Segment Open

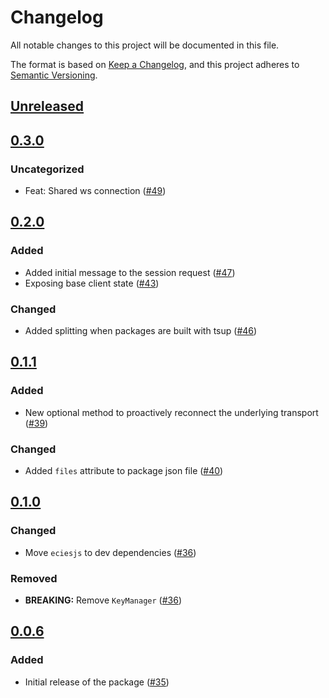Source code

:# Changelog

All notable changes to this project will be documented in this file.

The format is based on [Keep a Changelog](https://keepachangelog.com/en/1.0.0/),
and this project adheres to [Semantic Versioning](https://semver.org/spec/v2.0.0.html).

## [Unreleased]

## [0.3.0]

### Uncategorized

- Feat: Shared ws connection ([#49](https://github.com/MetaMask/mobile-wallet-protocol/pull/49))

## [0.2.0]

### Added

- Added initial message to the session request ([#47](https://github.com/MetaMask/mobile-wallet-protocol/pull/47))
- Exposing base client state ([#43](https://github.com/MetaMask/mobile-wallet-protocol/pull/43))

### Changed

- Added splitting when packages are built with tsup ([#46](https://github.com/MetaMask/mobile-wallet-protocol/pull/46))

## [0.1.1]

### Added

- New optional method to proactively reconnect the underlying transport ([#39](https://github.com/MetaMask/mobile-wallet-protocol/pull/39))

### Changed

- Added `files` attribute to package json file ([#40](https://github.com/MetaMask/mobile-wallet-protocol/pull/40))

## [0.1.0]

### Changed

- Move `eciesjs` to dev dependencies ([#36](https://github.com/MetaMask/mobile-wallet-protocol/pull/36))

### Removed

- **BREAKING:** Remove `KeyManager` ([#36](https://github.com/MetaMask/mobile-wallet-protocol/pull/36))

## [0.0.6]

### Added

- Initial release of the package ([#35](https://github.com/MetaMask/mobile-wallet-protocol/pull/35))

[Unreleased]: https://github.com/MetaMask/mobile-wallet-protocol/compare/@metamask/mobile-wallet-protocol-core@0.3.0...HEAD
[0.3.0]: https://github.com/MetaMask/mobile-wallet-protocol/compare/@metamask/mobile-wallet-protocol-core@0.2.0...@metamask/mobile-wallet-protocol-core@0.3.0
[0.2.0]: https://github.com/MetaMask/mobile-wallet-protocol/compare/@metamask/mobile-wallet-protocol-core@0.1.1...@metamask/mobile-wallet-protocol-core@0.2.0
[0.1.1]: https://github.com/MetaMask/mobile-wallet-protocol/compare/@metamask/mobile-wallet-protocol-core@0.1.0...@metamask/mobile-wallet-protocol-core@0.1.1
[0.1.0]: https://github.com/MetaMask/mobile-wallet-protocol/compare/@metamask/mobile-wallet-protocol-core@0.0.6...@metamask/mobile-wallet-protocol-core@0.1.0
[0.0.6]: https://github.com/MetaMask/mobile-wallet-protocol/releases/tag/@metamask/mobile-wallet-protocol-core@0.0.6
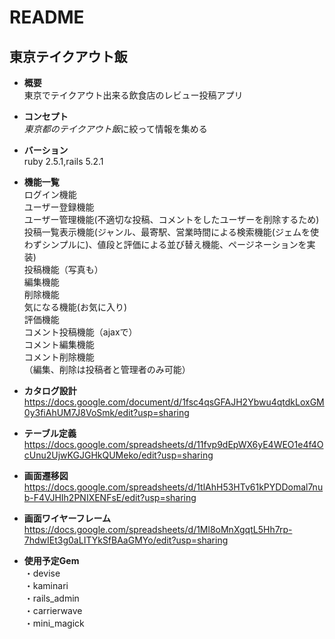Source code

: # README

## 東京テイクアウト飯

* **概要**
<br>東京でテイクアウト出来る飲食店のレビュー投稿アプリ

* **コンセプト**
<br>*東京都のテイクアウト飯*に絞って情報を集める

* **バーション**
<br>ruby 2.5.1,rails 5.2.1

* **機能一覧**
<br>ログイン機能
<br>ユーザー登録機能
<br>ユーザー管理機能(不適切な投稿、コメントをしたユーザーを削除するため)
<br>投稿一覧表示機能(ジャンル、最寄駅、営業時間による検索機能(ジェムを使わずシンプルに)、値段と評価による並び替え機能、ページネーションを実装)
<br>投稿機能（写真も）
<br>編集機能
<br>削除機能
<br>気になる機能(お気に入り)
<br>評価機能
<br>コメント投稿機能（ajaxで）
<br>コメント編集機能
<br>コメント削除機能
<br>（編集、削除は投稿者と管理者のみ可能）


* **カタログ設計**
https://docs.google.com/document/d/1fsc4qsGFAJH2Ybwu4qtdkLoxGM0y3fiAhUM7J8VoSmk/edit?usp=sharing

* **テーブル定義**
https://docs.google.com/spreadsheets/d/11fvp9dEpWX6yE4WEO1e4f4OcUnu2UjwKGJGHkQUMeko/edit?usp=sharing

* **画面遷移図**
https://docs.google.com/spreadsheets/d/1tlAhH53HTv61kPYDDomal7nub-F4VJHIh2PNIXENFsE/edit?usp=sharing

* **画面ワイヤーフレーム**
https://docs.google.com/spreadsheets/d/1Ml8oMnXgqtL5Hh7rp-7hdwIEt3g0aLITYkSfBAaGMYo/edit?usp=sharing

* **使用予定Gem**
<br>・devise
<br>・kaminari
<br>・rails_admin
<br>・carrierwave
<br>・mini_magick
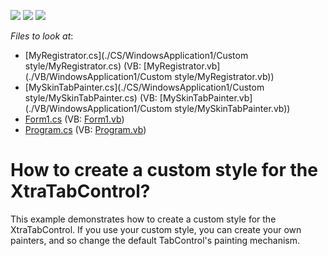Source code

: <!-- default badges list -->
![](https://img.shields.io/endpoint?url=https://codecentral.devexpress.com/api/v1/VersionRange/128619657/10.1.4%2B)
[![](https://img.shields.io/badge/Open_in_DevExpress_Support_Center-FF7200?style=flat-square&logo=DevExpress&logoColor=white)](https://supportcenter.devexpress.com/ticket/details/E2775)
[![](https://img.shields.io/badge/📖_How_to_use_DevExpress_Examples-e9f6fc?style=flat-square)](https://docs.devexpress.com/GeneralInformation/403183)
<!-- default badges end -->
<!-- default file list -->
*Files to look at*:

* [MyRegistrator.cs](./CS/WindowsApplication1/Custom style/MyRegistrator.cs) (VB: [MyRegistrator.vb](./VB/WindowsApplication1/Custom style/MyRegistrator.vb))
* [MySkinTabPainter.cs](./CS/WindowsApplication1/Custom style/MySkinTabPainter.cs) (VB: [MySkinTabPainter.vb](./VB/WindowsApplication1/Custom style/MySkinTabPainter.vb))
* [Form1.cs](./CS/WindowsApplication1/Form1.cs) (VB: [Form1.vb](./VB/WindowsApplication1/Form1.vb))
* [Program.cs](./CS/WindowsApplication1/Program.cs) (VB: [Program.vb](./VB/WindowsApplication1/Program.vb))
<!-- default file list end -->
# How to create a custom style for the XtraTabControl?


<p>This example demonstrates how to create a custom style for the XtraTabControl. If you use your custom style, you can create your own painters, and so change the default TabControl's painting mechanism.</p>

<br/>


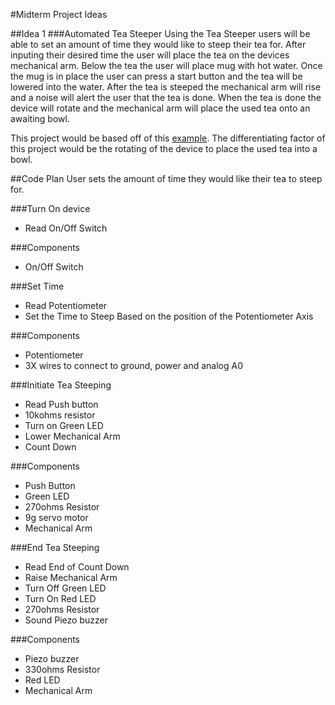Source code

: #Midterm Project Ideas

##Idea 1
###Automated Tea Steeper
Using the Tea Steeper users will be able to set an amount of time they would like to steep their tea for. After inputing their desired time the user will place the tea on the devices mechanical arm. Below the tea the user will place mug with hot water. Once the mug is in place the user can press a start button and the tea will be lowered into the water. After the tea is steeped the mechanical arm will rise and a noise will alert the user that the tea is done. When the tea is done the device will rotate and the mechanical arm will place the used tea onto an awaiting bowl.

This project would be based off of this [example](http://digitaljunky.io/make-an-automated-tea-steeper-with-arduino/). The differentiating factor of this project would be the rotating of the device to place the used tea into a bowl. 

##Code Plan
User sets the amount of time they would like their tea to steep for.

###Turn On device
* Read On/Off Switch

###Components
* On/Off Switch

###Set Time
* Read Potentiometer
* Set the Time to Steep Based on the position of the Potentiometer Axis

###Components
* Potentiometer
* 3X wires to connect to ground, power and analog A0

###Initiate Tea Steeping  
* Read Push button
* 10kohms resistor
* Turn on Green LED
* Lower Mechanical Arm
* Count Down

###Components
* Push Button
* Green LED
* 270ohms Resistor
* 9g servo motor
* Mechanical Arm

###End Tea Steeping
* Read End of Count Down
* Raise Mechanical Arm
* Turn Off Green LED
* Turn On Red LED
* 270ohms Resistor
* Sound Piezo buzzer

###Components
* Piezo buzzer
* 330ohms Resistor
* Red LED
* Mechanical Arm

Segment Closed

Would you set down the entries exactly as given, minus their pictures?

Source code

:# Changelog

All notable changes to this project will be documented in this file.

The format is based on [Keep a Changelog](https://keepachangelog.com/en/1.0.0/),
and this project adheres to [Semantic Versioning](https://semver.org/spec/v2.0.0.html).

## [Unreleased]

## [0.3.0]

### Uncategorized

- Feat: Shared ws connection ([#49](https://github.com/MetaMask/mobile-wallet-protocol/pull/49))

## [0.2.0]

### Added

- Added initial message to the session request ([#47](https://github.com/MetaMask/mobile-wallet-protocol/pull/47))
- Exposing base client state ([#43](https://github.com/MetaMask/mobile-wallet-protocol/pull/43))

### Changed

- Added splitting when packages are built with tsup ([#46](https://github.com/MetaMask/mobile-wallet-protocol/pull/46))

## [0.1.1]

### Added

- New optional method to proactively reconnect the underlying transport ([#39](https://github.com/MetaMask/mobile-wallet-protocol/pull/39))

### Changed

- Added `files` attribute to package json file ([#40](https://github.com/MetaMask/mobile-wallet-protocol/pull/40))

## [0.1.0]

### Changed

- Move `eciesjs` to dev dependencies ([#36](https://github.com/MetaMask/mobile-wallet-protocol/pull/36))

### Removed

- **BREAKING:** Remove `KeyManager` ([#36](https://github.com/MetaMask/mobile-wallet-protocol/pull/36))

## [0.0.6]

### Added

- Initial release of the package ([#35](https://github.com/MetaMask/mobile-wallet-protocol/pull/35))

[Unreleased]: https://github.com/MetaMask/mobile-wallet-protocol/compare/@metamask/mobile-wallet-protocol-core@0.3.0...HEAD
[0.3.0]: https://github.com/MetaMask/mobile-wallet-protocol/compare/@metamask/mobile-wallet-protocol-core@0.2.0...@metamask/mobile-wallet-protocol-core@0.3.0
[0.2.0]: https://github.com/MetaMask/mobile-wallet-protocol/compare/@metamask/mobile-wallet-protocol-core@0.1.1...@metamask/mobile-wallet-protocol-core@0.2.0
[0.1.1]: https://github.com/MetaMask/mobile-wallet-protocol/compare/@metamask/mobile-wallet-protocol-core@0.1.0...@metamask/mobile-wallet-protocol-core@0.1.1
[0.1.0]: https://github.com/MetaMask/mobile-wallet-protocol/compare/@metamask/mobile-wallet-protocol-core@0.0.6...@metamask/mobile-wallet-protocol-core@0.1.0
[0.0.6]: https://github.com/MetaMask/mobile-wallet-protocol/releases/tag/@metamask/mobile-wallet-protocol-core@0.0.6
Source code

: # README

## 東京テイクアウト飯

* **概要**
<br>東京でテイクアウト出来る飲食店のレビュー投稿アプリ

* **コンセプト**
<br>*東京都のテイクアウト飯*に絞って情報を集める

* **バーション**
<br>ruby 2.5.1,rails 5.2.1

* **機能一覧**
<br>ログイン機能
<br>ユーザー登録機能
<br>ユーザー管理機能(不適切な投稿、コメントをしたユーザーを削除するため)
<br>投稿一覧表示機能(ジャンル、最寄駅、営業時間による検索機能(ジェムを使わずシンプルに)、値段と評価による並び替え機能、ページネーションを実装)
<br>投稿機能（写真も）
<br>編集機能
<br>削除機能
<br>気になる機能(お気に入り)
<br>評価機能
<br>コメント投稿機能（ajaxで）
<br>コメント編集機能
<br>コメント削除機能
<br>（編集、削除は投稿者と管理者のみ可能）


* **カタログ設計**
https://docs.google.com/document/d/1fsc4qsGFAJH2Ybwu4qtdkLoxGM0y3fiAhUM7J8VoSmk/edit?usp=sharing

* **テーブル定義**
https://docs.google.com/spreadsheets/d/11fvp9dEpWX6yE4WEO1e4f4OcUnu2UjwKGJGHkQUMeko/edit?usp=sharing

* **画面遷移図**
https://docs.google.com/spreadsheets/d/1tlAhH53HTv61kPYDDomal7nub-F4VJHIh2PNIXENFsE/edit?usp=sharing

* **画面ワイヤーフレーム**
https://docs.google.com/spreadsheets/d/1Ml8oMnXgqtL5Hh7rp-7hdwIEt3g0aLITYkSfBAaGMYo/edit?usp=sharing

* **使用予定Gem**
<br>・devise
<br>・kaminari
<br>・rails_admin
<br>・carrierwave
<br>・mini_magick
Source code

: <!-- default badges list -->
![](https://img.shields.io/endpoint?url=https://codecentral.devexpress.com/api/v1/VersionRange/128619657/10.1.4%2B)
[![](https://img.shields.io/badge/Open_in_DevExpress_Support_Center-FF7200?style=flat-square&logo=DevExpress&logoColor=white)](https://supportcenter.devexpress.com/ticket/details/E2775)
[![](https://img.shields.io/badge/📖_How_to_use_DevExpress_Examples-e9f6fc?style=flat-square)](https://docs.devexpress.com/GeneralInformation/403183)
<!-- default badges end -->
<!-- default file list -->
*Files to look at*:

* [MyRegistrator.cs](./CS/WindowsApplication1/Custom style/MyRegistrator.cs) (VB: [MyRegistrator.vb](./VB/WindowsApplication1/Custom style/MyRegistrator.vb))
* [MySkinTabPainter.cs](./CS/WindowsApplication1/Custom style/MySkinTabPainter.cs) (VB: [MySkinTabPainter.vb](./VB/WindowsApplication1/Custom style/MySkinTabPainter.vb))
* [Form1.cs](./CS/WindowsApplication1/Form1.cs) (VB: [Form1.vb](./VB/WindowsApplication1/Form1.vb))
* [Program.cs](./CS/WindowsApplication1/Program.cs) (VB: [Program.vb](./VB/WindowsApplication1/Program.vb))
<!-- default file list end -->
# How to create a custom style for the XtraTabControl?


<p>This example demonstrates how to create a custom style for the XtraTabControl. If you use your custom style, you can create your own painters, and so change the default TabControl's painting mechanism.</p>

<br/>


Source code

: #Midterm Project Ideas

##Idea 1
###Automated Tea Steeper
Using the Tea Steeper users will be able to set an amount of time they would like to steep their tea for. After inputing their desired time the user will place the tea on the devices mechanical arm. Below the tea the user will place mug with hot water. Once the mug is in place the user can press a start button and the tea will be lowered into the water. After the tea is steeped the mechanical arm will rise and a noise will alert the user that the tea is done. When the tea is done the device will rotate and the mechanical arm will place the used tea onto an awaiting bowl.

This project would be based off of this [example](http://digitaljunky.io/make-an-automated-tea-steeper-with-arduino/). The differentiating factor of this project would be the rotating of the device to place the used tea into a bowl. 

##Code Plan
User sets the amount of time they would like their tea to steep for.

###Turn On device
* Read On/Off Switch

###Components
* On/Off Switch

###Set Time
* Read Potentiometer
* Set the Time to Steep Based on the position of the Potentiometer Axis

###Components
* Potentiometer
* 3X wires to connect to ground, power and analog A0

###Initiate Tea Steeping  
* Read Push button
* 10kohms resistor
* Turn on Green LED
* Lower Mechanical Arm
* Count Down

###Components
* Push Button
* Green LED
* 270ohms Resistor
* 9g servo motor
* Mechanical Arm

###End Tea Steeping
* Read End of Count Down
* Raise Mechanical Arm
* Turn Off Green LED
* Turn On Red LED
* 270ohms Resistor
* Sound Piezo buzzer

###Components
* Piezo buzzer
* 330ohms Resistor
* Red LED
* Mechanical Arm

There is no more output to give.